→ **What is being asked**
Each line in the listing below that contains "Христе" should be returned.

════

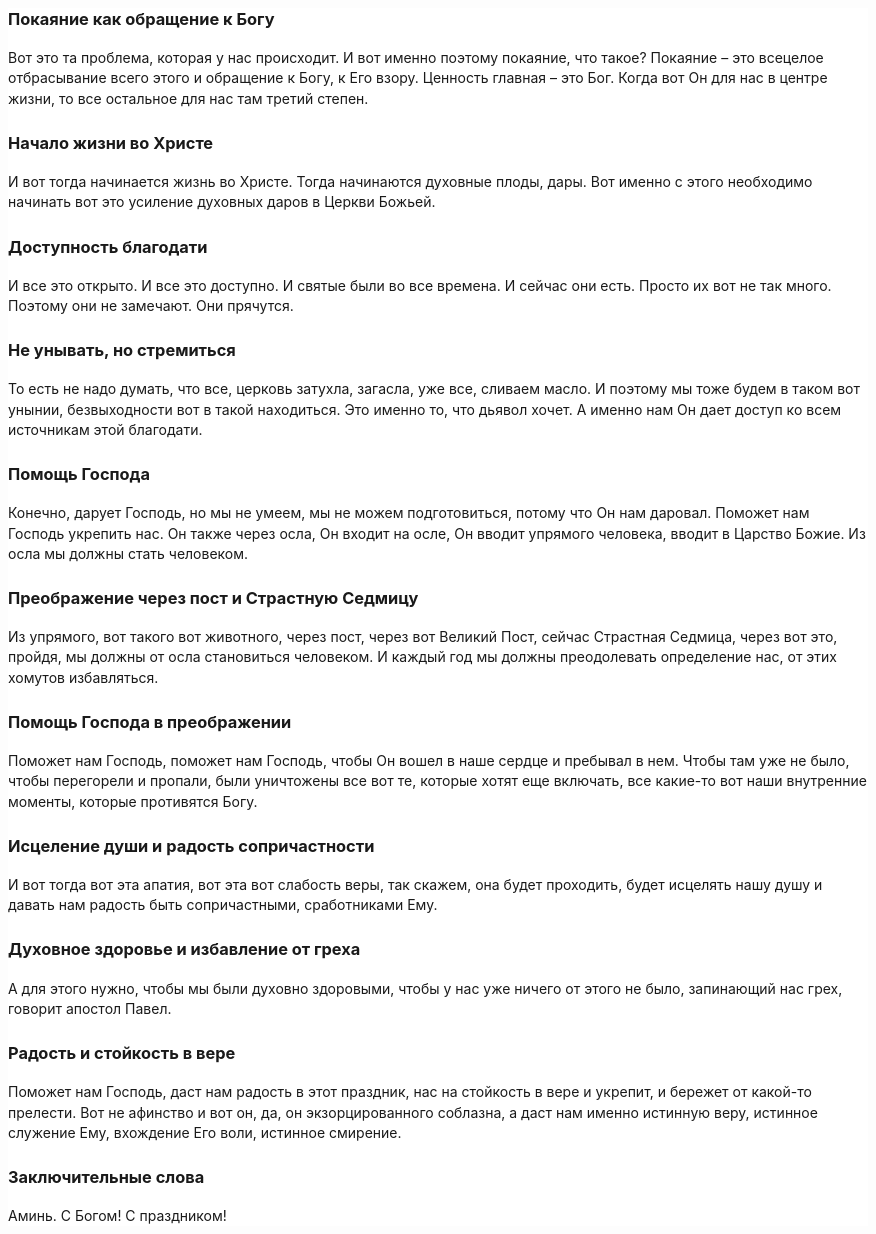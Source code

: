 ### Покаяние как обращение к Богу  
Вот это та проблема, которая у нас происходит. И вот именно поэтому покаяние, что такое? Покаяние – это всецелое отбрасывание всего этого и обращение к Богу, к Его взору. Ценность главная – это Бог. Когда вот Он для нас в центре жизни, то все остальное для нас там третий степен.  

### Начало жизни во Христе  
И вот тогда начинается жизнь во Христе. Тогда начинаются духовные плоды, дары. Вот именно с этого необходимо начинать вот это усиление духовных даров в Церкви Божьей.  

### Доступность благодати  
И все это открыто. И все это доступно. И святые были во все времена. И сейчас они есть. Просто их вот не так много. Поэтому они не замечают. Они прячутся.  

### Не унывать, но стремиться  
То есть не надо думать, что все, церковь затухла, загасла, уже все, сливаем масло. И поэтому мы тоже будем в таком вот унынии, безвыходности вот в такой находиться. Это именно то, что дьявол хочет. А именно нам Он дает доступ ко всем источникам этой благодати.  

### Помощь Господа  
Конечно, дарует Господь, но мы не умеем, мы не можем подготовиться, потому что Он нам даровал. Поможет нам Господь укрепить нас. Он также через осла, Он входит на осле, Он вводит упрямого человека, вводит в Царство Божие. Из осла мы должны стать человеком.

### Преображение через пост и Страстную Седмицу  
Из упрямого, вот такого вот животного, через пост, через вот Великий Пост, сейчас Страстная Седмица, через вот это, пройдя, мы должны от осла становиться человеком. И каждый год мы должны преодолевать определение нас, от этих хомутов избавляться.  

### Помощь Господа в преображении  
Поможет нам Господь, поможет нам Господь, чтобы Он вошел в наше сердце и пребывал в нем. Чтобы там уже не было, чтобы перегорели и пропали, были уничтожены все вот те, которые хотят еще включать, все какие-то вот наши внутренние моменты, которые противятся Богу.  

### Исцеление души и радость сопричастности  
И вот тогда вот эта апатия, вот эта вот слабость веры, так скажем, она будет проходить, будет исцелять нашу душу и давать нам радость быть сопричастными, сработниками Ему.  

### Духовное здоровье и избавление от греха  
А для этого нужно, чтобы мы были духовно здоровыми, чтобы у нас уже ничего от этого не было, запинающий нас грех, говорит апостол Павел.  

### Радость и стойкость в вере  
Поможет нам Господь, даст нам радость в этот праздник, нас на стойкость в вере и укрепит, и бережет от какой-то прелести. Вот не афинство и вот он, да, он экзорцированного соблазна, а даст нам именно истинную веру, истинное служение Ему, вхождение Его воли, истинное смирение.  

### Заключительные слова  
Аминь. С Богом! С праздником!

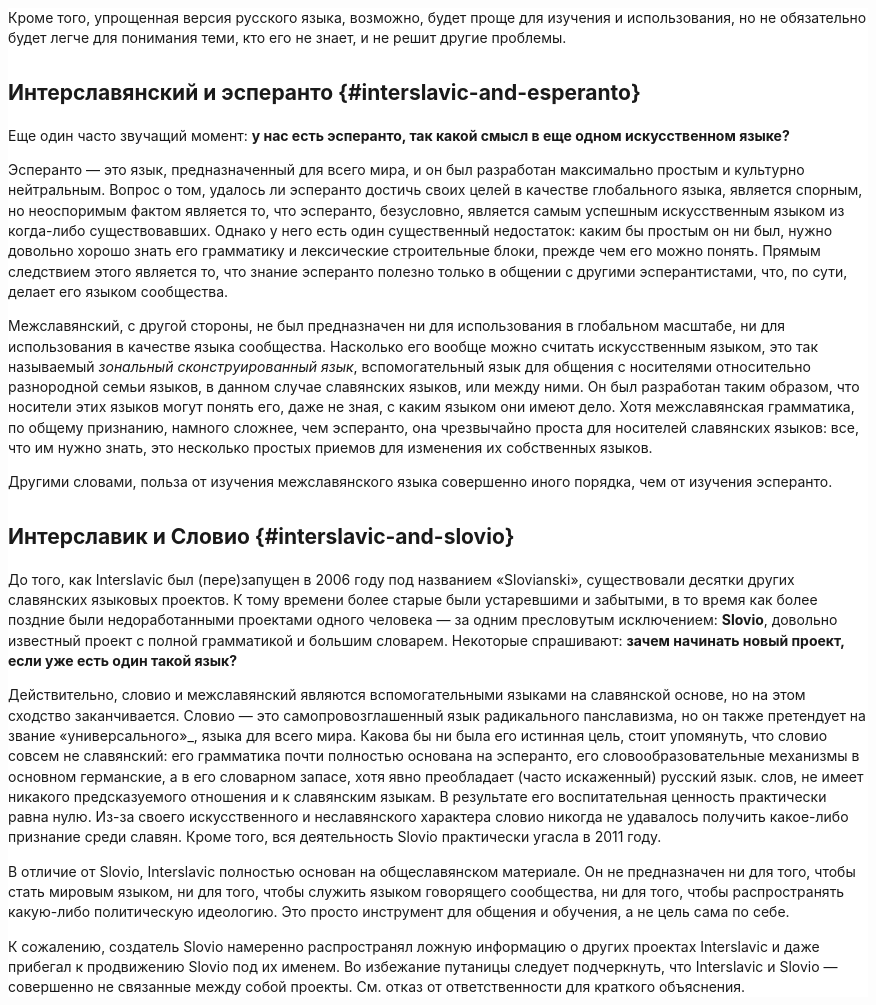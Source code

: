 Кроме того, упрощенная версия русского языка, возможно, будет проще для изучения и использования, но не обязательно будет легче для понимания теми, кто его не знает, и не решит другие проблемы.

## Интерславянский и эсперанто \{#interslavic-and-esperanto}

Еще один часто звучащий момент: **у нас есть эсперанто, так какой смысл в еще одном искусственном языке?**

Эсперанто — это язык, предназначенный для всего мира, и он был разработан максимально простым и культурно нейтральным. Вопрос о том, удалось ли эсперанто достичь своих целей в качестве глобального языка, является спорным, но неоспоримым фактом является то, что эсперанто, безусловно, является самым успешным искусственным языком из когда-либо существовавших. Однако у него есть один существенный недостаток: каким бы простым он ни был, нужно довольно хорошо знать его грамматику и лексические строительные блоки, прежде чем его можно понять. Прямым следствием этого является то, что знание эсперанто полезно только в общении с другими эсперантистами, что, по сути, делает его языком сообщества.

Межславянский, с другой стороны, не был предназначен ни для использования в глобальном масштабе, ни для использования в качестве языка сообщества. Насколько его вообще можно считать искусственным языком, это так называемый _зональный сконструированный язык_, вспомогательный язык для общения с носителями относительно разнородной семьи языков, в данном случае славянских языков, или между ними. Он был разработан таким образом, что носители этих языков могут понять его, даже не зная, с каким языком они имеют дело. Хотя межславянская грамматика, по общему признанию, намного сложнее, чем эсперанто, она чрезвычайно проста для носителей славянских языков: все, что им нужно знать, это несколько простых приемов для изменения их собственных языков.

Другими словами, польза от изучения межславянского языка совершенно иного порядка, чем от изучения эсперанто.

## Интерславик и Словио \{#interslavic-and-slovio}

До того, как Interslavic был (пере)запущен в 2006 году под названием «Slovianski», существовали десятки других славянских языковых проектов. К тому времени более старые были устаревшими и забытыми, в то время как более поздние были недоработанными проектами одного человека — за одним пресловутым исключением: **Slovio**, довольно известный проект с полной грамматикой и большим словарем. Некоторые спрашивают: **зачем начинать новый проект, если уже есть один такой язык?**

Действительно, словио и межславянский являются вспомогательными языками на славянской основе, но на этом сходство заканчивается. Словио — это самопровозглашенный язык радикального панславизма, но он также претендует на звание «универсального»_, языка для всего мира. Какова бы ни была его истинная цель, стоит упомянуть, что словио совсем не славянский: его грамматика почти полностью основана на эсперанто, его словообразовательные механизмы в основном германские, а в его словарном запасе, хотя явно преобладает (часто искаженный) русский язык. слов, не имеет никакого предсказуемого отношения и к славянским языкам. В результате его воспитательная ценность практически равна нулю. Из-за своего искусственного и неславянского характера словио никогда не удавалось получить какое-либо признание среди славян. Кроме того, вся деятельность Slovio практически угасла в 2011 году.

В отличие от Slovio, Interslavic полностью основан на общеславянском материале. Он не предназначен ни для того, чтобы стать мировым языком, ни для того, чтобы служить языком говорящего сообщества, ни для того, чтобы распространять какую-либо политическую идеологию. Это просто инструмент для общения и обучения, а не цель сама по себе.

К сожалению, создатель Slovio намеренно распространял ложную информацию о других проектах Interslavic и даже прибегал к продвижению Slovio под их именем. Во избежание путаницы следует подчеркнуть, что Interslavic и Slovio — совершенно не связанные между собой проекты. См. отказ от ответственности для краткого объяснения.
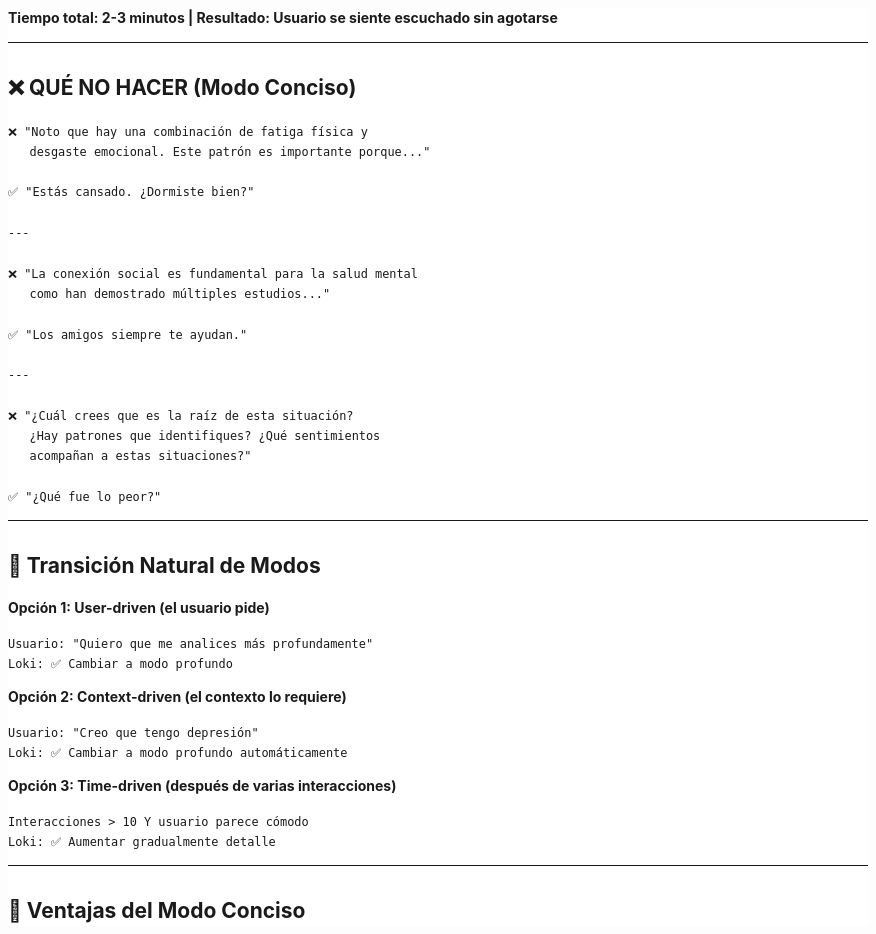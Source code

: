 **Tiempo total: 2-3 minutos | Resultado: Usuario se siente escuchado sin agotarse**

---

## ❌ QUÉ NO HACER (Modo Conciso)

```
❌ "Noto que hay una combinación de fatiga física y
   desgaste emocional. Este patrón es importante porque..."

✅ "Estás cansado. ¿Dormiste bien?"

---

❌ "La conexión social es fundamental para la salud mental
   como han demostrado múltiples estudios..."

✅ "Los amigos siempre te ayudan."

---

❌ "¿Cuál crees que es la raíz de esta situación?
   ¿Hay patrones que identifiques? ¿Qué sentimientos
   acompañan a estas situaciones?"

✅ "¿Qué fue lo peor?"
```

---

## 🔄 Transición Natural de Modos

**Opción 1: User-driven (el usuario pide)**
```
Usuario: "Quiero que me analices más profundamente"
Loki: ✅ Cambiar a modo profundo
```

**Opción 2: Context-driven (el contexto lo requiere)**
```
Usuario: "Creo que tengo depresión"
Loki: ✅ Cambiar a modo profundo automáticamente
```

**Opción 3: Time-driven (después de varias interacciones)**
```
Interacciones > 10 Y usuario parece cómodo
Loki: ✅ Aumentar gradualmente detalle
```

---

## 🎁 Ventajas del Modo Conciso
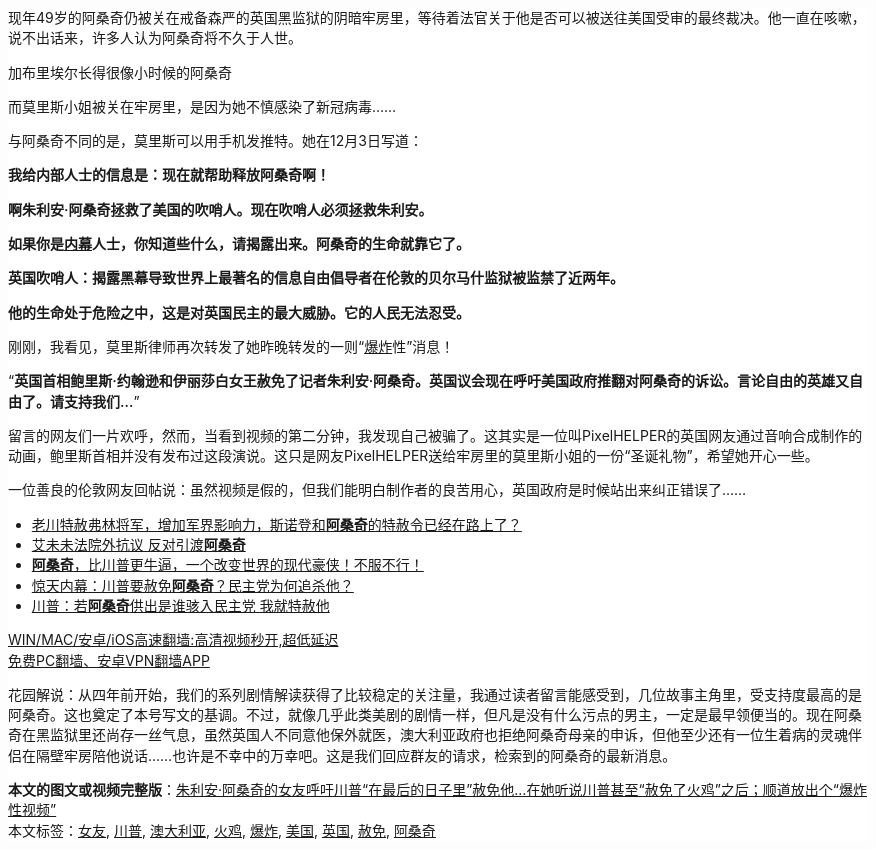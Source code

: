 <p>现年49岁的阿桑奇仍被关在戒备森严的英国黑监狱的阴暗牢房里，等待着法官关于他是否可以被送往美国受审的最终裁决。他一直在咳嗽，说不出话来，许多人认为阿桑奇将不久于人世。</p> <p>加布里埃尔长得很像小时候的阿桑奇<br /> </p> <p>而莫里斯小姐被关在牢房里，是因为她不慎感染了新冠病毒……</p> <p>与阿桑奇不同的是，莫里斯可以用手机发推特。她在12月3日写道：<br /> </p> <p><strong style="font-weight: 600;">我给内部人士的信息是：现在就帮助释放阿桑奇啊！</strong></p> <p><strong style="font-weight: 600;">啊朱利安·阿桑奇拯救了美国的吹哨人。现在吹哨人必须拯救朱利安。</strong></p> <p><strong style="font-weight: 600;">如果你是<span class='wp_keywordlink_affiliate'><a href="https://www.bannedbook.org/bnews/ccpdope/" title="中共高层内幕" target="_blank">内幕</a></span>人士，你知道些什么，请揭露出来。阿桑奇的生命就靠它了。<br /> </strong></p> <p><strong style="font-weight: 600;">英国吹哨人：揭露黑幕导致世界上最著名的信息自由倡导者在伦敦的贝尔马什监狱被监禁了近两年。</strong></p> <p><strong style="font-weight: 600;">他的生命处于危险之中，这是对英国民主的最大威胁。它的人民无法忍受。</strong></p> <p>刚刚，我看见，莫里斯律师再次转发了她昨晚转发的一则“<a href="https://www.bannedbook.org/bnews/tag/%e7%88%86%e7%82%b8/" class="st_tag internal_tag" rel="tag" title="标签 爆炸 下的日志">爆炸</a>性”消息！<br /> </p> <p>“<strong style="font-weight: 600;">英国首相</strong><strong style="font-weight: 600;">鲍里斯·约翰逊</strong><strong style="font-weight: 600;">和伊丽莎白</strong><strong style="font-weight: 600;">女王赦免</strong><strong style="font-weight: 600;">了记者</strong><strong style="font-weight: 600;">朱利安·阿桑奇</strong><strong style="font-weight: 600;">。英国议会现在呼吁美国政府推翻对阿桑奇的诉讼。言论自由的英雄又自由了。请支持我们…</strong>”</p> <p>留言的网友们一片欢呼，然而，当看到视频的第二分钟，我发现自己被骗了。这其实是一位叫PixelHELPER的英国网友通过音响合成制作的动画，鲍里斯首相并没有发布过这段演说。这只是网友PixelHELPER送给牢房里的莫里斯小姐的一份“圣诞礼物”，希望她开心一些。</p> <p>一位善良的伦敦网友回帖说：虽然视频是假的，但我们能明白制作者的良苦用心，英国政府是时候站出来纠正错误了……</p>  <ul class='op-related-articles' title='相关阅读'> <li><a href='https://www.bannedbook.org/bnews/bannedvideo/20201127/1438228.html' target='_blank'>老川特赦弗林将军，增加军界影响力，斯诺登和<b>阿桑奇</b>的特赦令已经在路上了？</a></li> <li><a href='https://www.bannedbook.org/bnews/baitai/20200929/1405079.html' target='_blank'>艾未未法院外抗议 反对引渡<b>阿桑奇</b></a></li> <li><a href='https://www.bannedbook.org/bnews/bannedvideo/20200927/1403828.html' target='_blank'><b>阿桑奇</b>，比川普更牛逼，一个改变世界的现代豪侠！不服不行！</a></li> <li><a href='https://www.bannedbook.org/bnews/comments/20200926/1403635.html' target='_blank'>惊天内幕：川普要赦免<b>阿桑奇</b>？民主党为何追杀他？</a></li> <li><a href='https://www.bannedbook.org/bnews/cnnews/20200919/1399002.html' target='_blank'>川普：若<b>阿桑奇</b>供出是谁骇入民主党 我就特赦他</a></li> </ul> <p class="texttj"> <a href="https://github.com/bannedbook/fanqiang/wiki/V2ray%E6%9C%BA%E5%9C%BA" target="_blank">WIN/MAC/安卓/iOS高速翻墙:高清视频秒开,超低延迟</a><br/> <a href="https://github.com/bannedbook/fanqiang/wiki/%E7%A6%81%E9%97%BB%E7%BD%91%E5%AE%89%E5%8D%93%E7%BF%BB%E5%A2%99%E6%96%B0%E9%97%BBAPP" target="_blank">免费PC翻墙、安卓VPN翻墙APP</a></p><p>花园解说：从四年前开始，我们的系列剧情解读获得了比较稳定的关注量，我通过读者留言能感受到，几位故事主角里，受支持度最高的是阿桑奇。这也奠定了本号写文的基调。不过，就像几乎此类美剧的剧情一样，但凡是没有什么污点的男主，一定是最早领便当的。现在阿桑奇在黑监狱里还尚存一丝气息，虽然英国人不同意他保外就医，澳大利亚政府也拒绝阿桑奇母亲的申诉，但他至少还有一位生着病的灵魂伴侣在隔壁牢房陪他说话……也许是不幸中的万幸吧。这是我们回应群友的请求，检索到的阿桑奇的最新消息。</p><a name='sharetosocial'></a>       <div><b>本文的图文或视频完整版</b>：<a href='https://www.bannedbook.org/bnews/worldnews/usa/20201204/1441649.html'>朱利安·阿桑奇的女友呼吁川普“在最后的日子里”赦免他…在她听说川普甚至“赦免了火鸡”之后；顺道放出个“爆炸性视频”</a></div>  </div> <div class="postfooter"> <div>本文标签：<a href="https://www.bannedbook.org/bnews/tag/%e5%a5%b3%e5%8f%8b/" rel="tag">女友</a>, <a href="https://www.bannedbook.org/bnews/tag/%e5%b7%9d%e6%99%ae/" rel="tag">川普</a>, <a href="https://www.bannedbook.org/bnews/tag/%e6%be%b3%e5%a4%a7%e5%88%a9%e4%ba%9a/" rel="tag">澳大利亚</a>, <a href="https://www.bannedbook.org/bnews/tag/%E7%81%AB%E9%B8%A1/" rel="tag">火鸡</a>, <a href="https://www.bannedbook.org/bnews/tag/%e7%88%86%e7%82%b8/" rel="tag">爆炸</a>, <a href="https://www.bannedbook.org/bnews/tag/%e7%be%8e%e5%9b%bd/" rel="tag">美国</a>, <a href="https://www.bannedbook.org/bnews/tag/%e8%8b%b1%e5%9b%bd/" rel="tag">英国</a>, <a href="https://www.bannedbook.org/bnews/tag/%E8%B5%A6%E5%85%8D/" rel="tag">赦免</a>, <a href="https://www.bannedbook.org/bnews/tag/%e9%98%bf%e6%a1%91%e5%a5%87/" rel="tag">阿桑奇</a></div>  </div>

════

→ **Written answer**
### Начало жизни во Христе  
И вот тогда начинается жизнь во Христе. Тогда начинаются духовные плоды, дары. Вот именно с этого необходимо начинать вот это усиление духовных даров в Церкви Божьей.  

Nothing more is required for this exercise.